4.4 Temporal Analysis
We want to explore if there is any monthly or seasonal pattern over time by plotting the number of arrest over time. If crime is tied to activities, the period at which activities end may impact.
This figure shows the number of daily arrests from January 1 2022, to September 30 2022. We can see there is no strong pattern over time. Nevertheless, there is a small increasing during the beginning of 2022 and a slight decreasing around July and August. Paying attention to January 1, 2022, which is the New Year, we can’t conclude that the number of arrests happened on January 1 is higher. The graph shows that the number of crimes is not strongly related to the activities and time.
Then we will try to examine if the number of arrests has association with the day of week. We first need to derive the day of week based on the date. Also with subgroups, we can verify if there is a latent factor.

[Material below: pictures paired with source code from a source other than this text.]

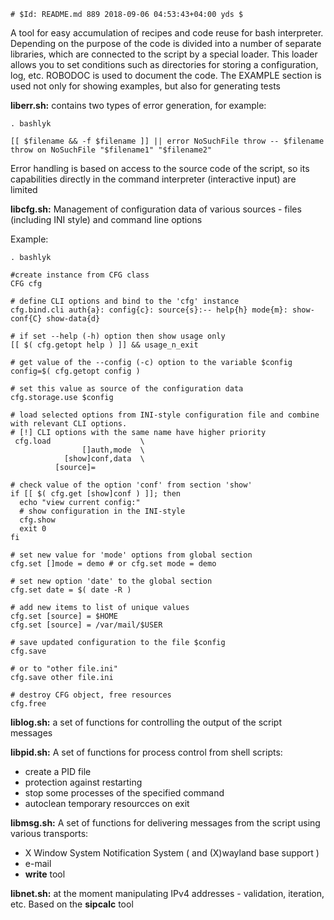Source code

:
 ```
# $Id: README.md 889 2018-09-06 04:53:43+04:00 yds $
```

A tool for easy accumulation of recipes and code reuse for bash interpreter.
Depending on the purpose of the code is divided into a number of separate
libraries, which are connected to the script by a special loader. This loader
allows you to set conditions such as directories for storing a configuration,
log, etc.
ROBODOC is used to document the code. The EXAMPLE section is used not only for
showing examples, but also for generating tests

**liberr.sh:**
contains two types of error generation, for example:
```
. bashlyk

[[ $filename && -f $filename ]] || error NoSuchFile throw -- $filename
throw on NoSuchFile "$filename1" "$filename2"
```
Error handling is based on access to the source code of the script, so its
capabilities directly in the command interpreter (interactive input) are limited

**libcfg.sh:**
Management of configuration data of various sources - files (including INI style)
and command line options

Example:
```
. bashlyk

#create instance from CFG class
CFG cfg

# define CLI options and bind to the 'cfg' instance
cfg.bind.cli auth{a}: config{c}: source{s}:-- help{h} mode{m}: show-conf{C} show-data{d}

# if set --help (-h) option then show usage only
[[ $( cfg.getopt help ) ]] && usage_n_exit

# get value of the --config (-c) option to the variable $config
config=$( cfg.getopt config )

# set this value as source of the configuration data
cfg.storage.use $config

# load selected options from INI-style configuration file and combine with relevant CLI options.
# [!] CLI options with the same name have higher priority
 cfg.load                    \
                []auth,mode  \
            [show]conf,data  \
          [source]=

# check value of the option 'conf' from section 'show'
if [[ $( cfg.get [show]conf ) ]]; then
  echo "view current config:"
  # show configuration in the INI-style
  cfg.show
  exit 0
fi

# set new value for 'mode' options from global section
cfg.set []mode = demo # or cfg.set mode = demo

# set new option 'date' to the global section
cfg.set date = $( date -R )

# add new items to list of unique values
cfg.set [source] = $HOME
cfg.set [source] = /var/mail/$USER

# save updated configuration to the file $config
cfg.save

# or to "other file.ini"
cfg.save other file.ini

# destroy CFG object, free resources
cfg.free
```
**liblog.sh:**
a set of functions for controlling the output of the script messages

**libpid.sh:**
A set of functions for process control from shell scripts:
* create a PID file
* protection against restarting
* stop some processes of the specified command
* autoclean temporary resourcces on exit

**libmsg.sh:**
A set of functions for delivering messages from the script using various transports:
* X Window System Notification System ( and (X)wayland base support )
* e-mail
* **write** tool

**libnet.sh:**
at the moment manipulating IPv4 addresses - validation, iteration, etc.
Based on the **sipcalc** tool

By plotting the heatmap of the number of arrests in NYC over time categorized by the day of week, we can notice a pattern that there are more arrests during the weekday than during weekends, specifically on Tuesday, Wednesday and Thursday. Moreover, from the graph, we can see that in January and February, overall there are fewer arrests in NYC compared to other months.
We also want to examine if certain types of crime may be more time dependent. For example, more traffic violations when people leave work.
We can see there is no strong relation among the day of week and the type of crimes, which is consistent with the general pattern. That is there are more arrests during the weekdays in general. For the crime type with the highest frequency, assault and related offenses are not time dependent and there is no certain pattern.